The latest Download this pdf file. Georgia motorcycle traffic safety fact sheet data finds that although motorcycles represent just 2% of registered vehicles, motorcyclists are consistently overrepresented in traffic fatalities. In 2019, motorcyclists represented 11% of total traffic fatalities and 21% of total driver fatalities.

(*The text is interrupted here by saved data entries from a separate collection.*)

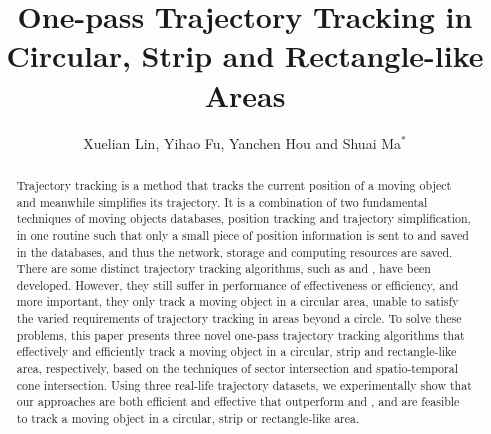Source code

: \documentclass[sigconf]{acmart}
\newcommand{\ldrh}{\kw{LDRH}}
\newcommand{\grts}{\kw{GRTS}}
\begin{document}
\title{One-pass Trajectory Tracking in Circular, Strip and Rectangle-like Areas}



 \author{Xuelian Lin, Yihao Fu, Yanchen Hou and Shuai Ma$^*$}






\renewcommand{\shortauthors}{XXX et al.}


\begin{abstract}
Trajectory tracking is a method that tracks the current position of a moving object and meanwhile simplifies its trajectory. It is a combination of two fundamental techniques of moving objects databases, position tracking and trajectory simplification, in one routine such that only a small piece of position information is sent to and saved in the databases, and thus the network, storage and computing resources are saved.
%
There are some distinct trajectory tracking algorithms, such as \ldrh and \grts, have been developed. However, they still suffer in performance of effectiveness or efficiency, and more important, they only track a moving object in a circular area, unable to satisfy the varied requirements of trajectory tracking in areas beyond a circle. 
%
To solve these problems, this paper presents three novel one-pass trajectory tracking algorithms that effectively and efficiently track a moving object in a circular, strip and rectangle-like area, respectively, based on the techniques of sector intersection and spatio-temporal cone intersection.
%
Using three real-life trajectory datasets, we experimentally show that our approaches are both efficient and effective that outperform \ldrh and \grts, and are feasible to track a moving object in a circular, strip or rectangle-like area.
\end{abstract}
\end{document}

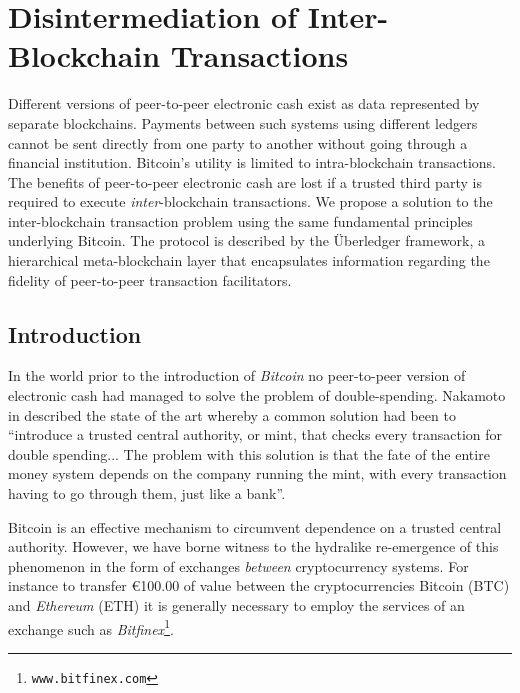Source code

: \chapter{Disintermediation of Inter-Blockchain Transactions\label{cha:chapter4}}

Different versions of peer-to-peer electronic cash exist as data represented by separate blockchains. 
Payments between such systems using different ledgers cannot be sent directly from one party to another without going through a financial institution.
Bitcoin's utility is limited to intra-blockchain transactions.
The benefits of peer-to-peer electronic cash are lost if a trusted third party is required to execute \textit{inter}-blockchain transactions.
We propose a solution to the inter-blockchain transaction problem using the same fundamental principles underlying Bitcoin. 
The protocol is described by the \"{U}berledger framework, a hierarchical meta-blockchain layer that encapsulates information regarding the fidelity of peer-to-peer transaction facilitators. 

\section{Introduction}

In the world prior to the introduction of \emph{Bitcoin} no peer-to-peer version of electronic cash had managed to solve the problem of double-spending.  
Nakamoto in \cite{satoshi2008bitcoin} described the state of the art whereby a common solution had been to \enquote{introduce a trusted central authority, or mint, that checks every transaction for double spending... The problem with this solution is that the fate of the entire money system depends on the company running the mint, with every transaction having to go through them, just like a bank}. 

Bitcoin is an effective mechanism to circumvent dependence on a trusted central authority.
However, we have borne witness to the hydralike re-emergence of this phenomenon in the form of exchanges \textit{between} cryptocurrency systems.
For instance to transfer \euro100.00 of value between the cryptocurrencies Bitcoin (BTC) and \emph{Ethereum} (ETH) it is generally necessary to employ the services of an exchange such as \emph{Bitfinex}\footnote{ \texttt{www.bitfinex.com}}.


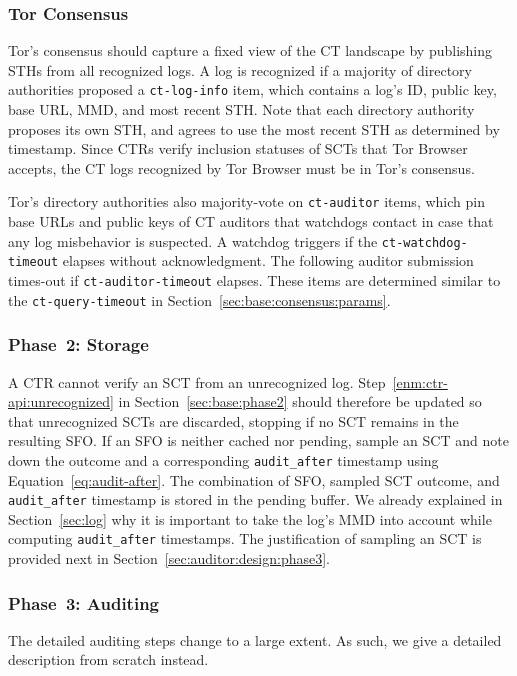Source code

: \subsubsection{Tor Consensus} \label{sec:auditor:design:consensus}
Tor's consensus should capture a fixed view of the CT landscape by publishing
STHs from all recognized logs.  A log is recognized if a majority of directory
authorities proposed a \texttt{ct-log-info} item, which contains a log's ID,
public key, base URL, MMD, and most recent STH.  Note that each directory
authority proposes its own STH, and agrees to use the most recent STH as
determined by timestamp.  Since CTRs verify inclusion statuses of SCTs
that Tor Browser accepts, the CT logs recognized by Tor Browser must be in
Tor's consensus.

Tor's directory authorities also majority-vote on \texttt{ct-auditor} items,
which pin base URLs and public keys of CT auditors that watchdogs contact in
case that any log misbehavior is suspected.  A watchdog triggers if the
\texttt{ct-watchdog-timeout} elapses without acknowledgment.  The following
auditor submission times-out if \texttt{ct-auditor-timeout} elapses.  These
items are determined similar to the \texttt{ct-query-timeout} in
Section~\ref{sec:base:consensus:params}.

\subsubsection{Phase~2: Storage} \label{sec:auditor:design:phase2}
A CTR cannot verify an SCT from an unrecognized log.
Step~\ref{enm:ctr-api:unrecognized} in Section~\ref{sec:base:phase2} should
therefore be updated so that unrecognized SCTs are discarded, stopping if no
SCT remains in the resulting SFO.  If an SFO is neither cached nor pending,
sample an SCT and note down the outcome and a corresponding
\texttt{audit\_after} timestamp using Equation~\ref{eq:audit-after}.  The
combination of SFO, sampled SCT outcome, and \texttt{audit\_after} timestamp is
stored in the pending buffer.  We already explained in Section~\ref{sec:log}
why it is important to take the log's MMD into account while computing
\texttt{audit\_after} timestamps.  The justification of sampling an SCT is
provided next in Section~\ref{sec:auditor:design:phase3}.

\subsubsection{Phase~3: Auditing} \label{sec:auditor:design:auditing}
The detailed auditing steps change to a large extent.  As such, we give a
detailed description from scratch instead.

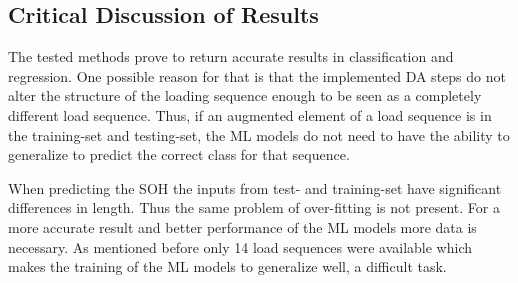 \subsection{Critical Discussion of Results}

The tested methods prove to return accurate results in classification and regression. One possible reason for that is that the implemented DA steps do not alter the structure of the loading sequence enough to be seen as a completely different load sequence. Thus, if an augmented element of a load sequence is in the training-set and testing-set, the ML models do not need to have the ability to generalize to predict the correct class for that sequence. 

When predicting the SOH the inputs from test- and training-set have significant differences in length. Thus the same problem of over-fitting is not present. For a more accurate result and better performance of the ML models more data is necessary. As mentioned before only 14 load sequences were available which makes the training of the ML models to generalize well, a difficult task.   

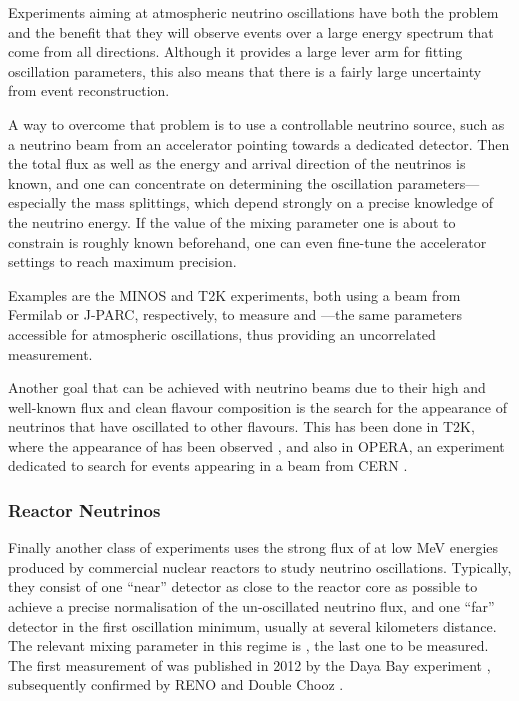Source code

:Experiments aiming at atmospheric neutrino oscillations have both the problem
and the benefit that they will observe events over a large energy spectrum that
come from all directions. Although it provides a large lever arm for fitting
oscillation parameters, this also means that there is a fairly large uncertainty
from event reconstruction.

A way to overcome that problem is to use a controllable neutrino source, such as
a neutrino beam from an accelerator pointing towards a dedicated detector. Then
the total flux as well as the energy and arrival direction of the neutrinos is
known, and one can concentrate on determining the oscillation
parameters---especially the mass splittings, which depend strongly on a precise
knowledge of the neutrino energy. If the value of the mixing parameter one is
about to constrain is roughly known beforehand, one can even fine-tune the
accelerator settings to reach maximum precision.

Examples are the MINOS \cite{MINOSparams} and T2K \cite{T2Kparams} experiments,
both using a \numu beam from Fermilab or J-PARC, respectively, to measure
 and ---the same parameters accessible for atmospheric
oscillations, thus providing an uncorrelated measurement.

Another goal that can be achieved with neutrino beams due to their high and
well-known flux and clean flavour composition is the search for the appearance
of neutrinos that have oscillated to other flavours. This has been done in T2K,
where the appearance of \nue has been observed \cite{T2Kapp}, and also in
OPERA, an experiment dedicated to search for \nutau events appearing in a \numu
beam from CERN \cite{OPERAapp}.

\subsubsection{Reactor Neutrinos}

Finally another class of experiments uses the strong flux of \nuebar at low MeV
energies produced by commercial nuclear reactors to study neutrino
oscillations. Typically, they consist of one ``near'' detector as close to the
reactor core as possible to achieve a precise normalisation of the
un-oscillated neutrino flux, and one ``far'' detector in the first oscillation
minimum, usually at several kilometers distance.
The relevant mixing parameter in this regime is , the last one to be
measured. The first measurement of  was published in 2012 by the Daya
Bay experiment \cite{DayaBay}, subsequently confirmed by RENO and Double Chooz
\cite{RENO, DoubleChooz}.

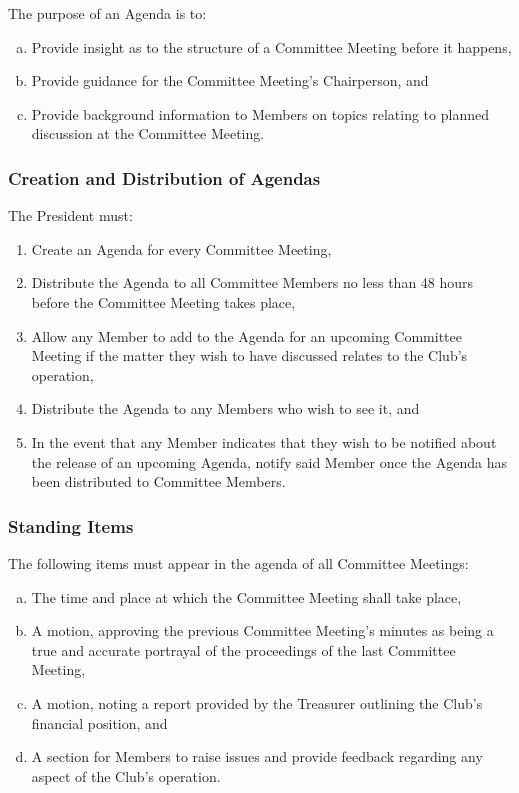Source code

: \documentclass[a4paper,12pt]{article}
\begin{document}
The purpose of an Agenda is to:

\begin{enumerate}[a)]
	\item Provide insight as to the structure of a Committee Meeting before it happens,
	\item Provide guidance for the Committee Meeting's Chairperson, and
	\item Provide background information to Members on topics relating to planned discussion at the Committee Meeting.
\end{enumerate}

\subsubsection{Creation and Distribution of Agendas}

The President must:

\begin{enumerate}
	\item Create an Agenda for every Committee Meeting,
	\item Distribute the Agenda to all Committee Members no less than 48 hours before the Committee Meeting takes place,
	\item Allow any Member to add to the Agenda for an upcoming Committee Meeting if the matter they wish to have discussed relates to the Club's operation,
	\item Distribute the Agenda to any Members who wish to see it, and
	\item In the event that any Member indicates that they wish to be notified about the release of an upcoming Agenda, notify said Member once the Agenda has been distributed to Committee Members.
\end{enumerate}

\subsubsection{Standing Items}

The following items must appear in the agenda of all Committee Meetings:

\begin{enumerate}[a)]
	\item The time and place at which the Committee Meeting shall take place,
	\item A motion, approving the previous Committee Meeting's minutes as being a true and accurate portrayal of the proceedings of the last Committee Meeting,
	\item A motion, noting a report provided by the Treasurer outlining the Club's financial position, and
	\item A section for Members to raise issues and provide feedback regarding any aspect of the Club's operation.
\end{enumerate}
\end{document}
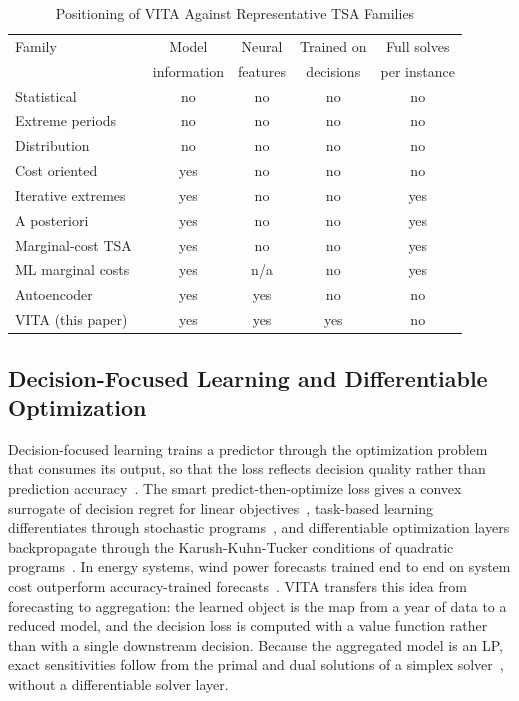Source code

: \documentclass[journal]{IEEEtran}
\begin{document}
\begin{table}[!t]
\centering
\caption{Positioning of VITA Against Representative TSA Families\label{tab:positioning}}
\footnotesize
\setlength{\tabcolsep}{1.6pt}
\begin{tabular}{@{}lcccc@{}}
\toprule
Family & Model & Neural & Trained on & Full solves \\
 & information & features & decisions & per instance \\
\midrule
Statistical~\cite{kotzur2018impact,teichgraeber2019clustering} & no & no & no & no \\
Extreme periods~\cite{kotzur2018impact} & no & no & no & no \\
Distribution~\cite{hoffmann2022pareto} & no & no & no & no \\
Cost oriented~\cite{sun2019costoriented} & yes & no & no & no \\
Iterative extremes~\cite{teichgraeber2021iterative} & yes & no & no & yes \\
A posteriori~\cite{hilbers2023aposteriori} & yes & no & no & yes \\
Marginal-cost TSA~\cite{santosuosso2026marginal} & yes & no & no & yes \\
ML marginal costs~\cite{rybka2026mlexact} & yes & n/a & no & yes \\
Autoencoder~\cite{barbar2022autoencoder} & yes & yes & no & no \\
VITA (this paper) & yes & yes & yes & no \\
\bottomrule
\end{tabular}
\end{table}

\subsection{Decision-Focused Learning and Differentiable Optimization}
Decision-focused learning trains a predictor through the optimization problem that consumes its output, so that the loss reflects decision quality rather than prediction accuracy~\cite{mandi2024dfl}. The smart predict-then-optimize loss gives a convex surrogate of decision regret for linear objectives~\cite{elmachtoub2022spo}, task-based learning differentiates through stochastic programs~\cite{donti2017taskbased}, and differentiable optimization layers backpropagate through the Karush-Kuhn-Tucker conditions of quadratic programs~\cite{amos2017optnet}. In energy systems, wind power forecasts trained end to end on system cost outperform accuracy-trained forecasts~\cite{wahdany2023morethan}. VITA transfers this idea from forecasting to aggregation: the learned object is the map from a year of data to a reduced model, and the decision loss is computed with a value function rather than with a single downstream decision. Because the aggregated model is an LP, exact sensitivities follow from the primal and dual solutions of a simplex solver~\cite{huangfu2018highs}, without a differentiable solver layer.
\end{document}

This comprehensive fact sheet gives Georgia residents statistical motorcycle data at the state level, as an accessible resource of traffic safety information. The data puts into numbers where crashes are happening, who are involved in crashes, how many were multi-vehicle crashes, plus what contributing factors play a role.

For Georgia, motorcyclist fatalities have steadily increased in recent years. In 2017 there were 139 fatalities, 154 in 2018, 170 in 2019, and 179 in 2020. From 2017 to 2019, motorcyclist fatalities increased by 22%.

In 2019, there were 3,948 motorcycle crashes statewide and a total of 4,269 motorcyclists involved in crashes. The fact sheet found that for every 100,000 registered motorcycles there were 1,941.5 motorcycle crashes. The Atlanta region accounted for 42% of motorcycle crashes, with findings that indicate metro Atlanta has a higher rate of crashes compared to rural counties. The top counties with the highest number of motorcyclist fatalities and serious injuries were Fulton, DeKalb, Gwinnett, Cobb, and Bibb.

When it comes to licensure, valid motorcycle license holders are significantly underrepresented. According to the fact sheet, for the past decade, riders with some form of a Class M license only account for 6% of all licensed drivers. Yet in 2019, 51% of motorcyclists involved in crashes were riding with an invalid motorcycle license with 7% of those riders operating a motorcycle with no license.

“The most important takeaway from this data is simply this: riders are encouraged to slow down, particularly in the metro Atlanta area, seek training from a state-certified training provider (DDS Operated Motorcycle Training Locations), register your motorcycle, and get fully licensed with a Class M license,” said Georgia Motorcycle Safety Program Manager, Holly Hegyesi.

Other key findings include:

  • Riders aged 25–34 represent 23% of motorcycle operator fatalities
  • 83% of motorcyclists involved in crashes were helmeted
  • 18% of motorcycle operators involved in fatal crashes were speeding
  • Total motorcycle-related hospitalization and emergency room charges were $221 million

“Research indicates that successful completion of a RiderEducation (RE) course is a contributing factor in successful highway outcomes for riders of all skill levels. For this reason, we encourage all riders to take a RE course and get fully licensed,” said Hegyesi.

Georgia Motorcycle Safety Program (GMSP)

The Georgia Motorcycle Safety Program (GMSP) is a part of the Georgia Department of Driver Services. GMSP promotes motorist awareness programs, share the road campaigns, and is focused on highway safety issues affecting Georgia motorcyclists as well as offers rider education and licensing programs. The GMSP directly operates training sites throughout Georgia. GMSP offers low-cost, professional training to assist riders in improving their skills.